In PGP, you give your public key away by giving someone your public certificate. Since other people have your public certificate, they could pass it on to someone else. Someone who has never met you personally.
When you acquire the public certificate of someone you have never met face-to-face, you will open it and find a public key, a name, and an email address. You might also find a number of assertions by other people that the key actually belongs to the name and email address included.
As already mentioned, these assertions are merely digital signatures. Signatures made by keys you have never seen before are worthless to you. But depending on whose certificate you are looking at, some of the signatures might have been made by keys you already know.
The question is, how much do you trust these people?
Keys are valid for use when we are sure they belong to the people who claim to be their owners. Our own keys, for example, are automatically valid. If we have met someone face-to-face and believe who they claim to be, we can accept their public certificate over Bluetooth or from a key server and certify it immediately. Keys we have certified ourselves are automatically considered valid. Because our signature has now been added to this person’s public certificate, he or she might ask you to send it back to him.
Trust is assigned to key owners. Keys are considered valid if enough people you know and trust assert that it is. Valid keys can safely be used to encrypt and sign data in the real world.
In PGP, there are two levels of trust: complete and marginal. By default, if you acquire a public certificate whose owner you don’t know personally and inside is a signature by someone you trust completely, you will consider the key in the certificate to be valid. Two such signatures are required by people you trust marginally. People you don’t trust at all, don’t count.
Users of PGP KeyRing are able to set their own thresholds.
By collecting other people’s keys, signing them, and passing them on, we create a Web of Trust. Because we each assign our own levels of trust to the keys we have seen before, the Web of Trust looks differently to each of us. As we collect, sign, and pass on more and more keys, the scope of our Web of Trust grows.
The nature of PGP is such that key owners hold and pass on key rings in their certificates. As the name implies, there is usually more than one key in the key ring. The first key is called the master key, and its primary (some would say only) use is to act as the owner’s identity. For example, it signs the user name and email included in the certificate.
Other keys included in the key ring are called subkeys. These are the keys PGP KeyRing actually uses for encrypting and signing data in the real world. The master key signs the subkeys as a proof that they actually belong in the certificate and are just as trustworthy as the master key.
When we assign trust to people in our Web of Trust, we are effectively trusting the master keys.

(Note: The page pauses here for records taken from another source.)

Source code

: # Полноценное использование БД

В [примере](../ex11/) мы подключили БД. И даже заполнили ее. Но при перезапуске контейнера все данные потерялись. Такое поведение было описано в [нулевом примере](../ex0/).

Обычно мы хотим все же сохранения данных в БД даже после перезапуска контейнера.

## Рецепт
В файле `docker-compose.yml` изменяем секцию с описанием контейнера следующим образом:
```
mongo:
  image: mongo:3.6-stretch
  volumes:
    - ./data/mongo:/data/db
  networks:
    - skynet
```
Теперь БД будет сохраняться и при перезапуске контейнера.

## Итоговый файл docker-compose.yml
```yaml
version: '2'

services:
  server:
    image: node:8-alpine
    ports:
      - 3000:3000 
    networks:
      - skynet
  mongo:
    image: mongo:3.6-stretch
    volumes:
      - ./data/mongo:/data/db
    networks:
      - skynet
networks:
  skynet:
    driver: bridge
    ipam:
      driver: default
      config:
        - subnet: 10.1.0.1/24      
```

The idea behind this scheme is that we can replace our subkeys somewhat easily, but a compromised master key invalidates the entire key ring. Also, for those who are concerned about the integrity of their keys (that is to say, deducing what the private key is without ever having seen it), the master key receives far less exposure to the world than our subkeys. This is because our subkeys are used to encrypt and sign data in the real world, but our master keys are only seen by those who have our public certificate or the public certificate of someone we have certified.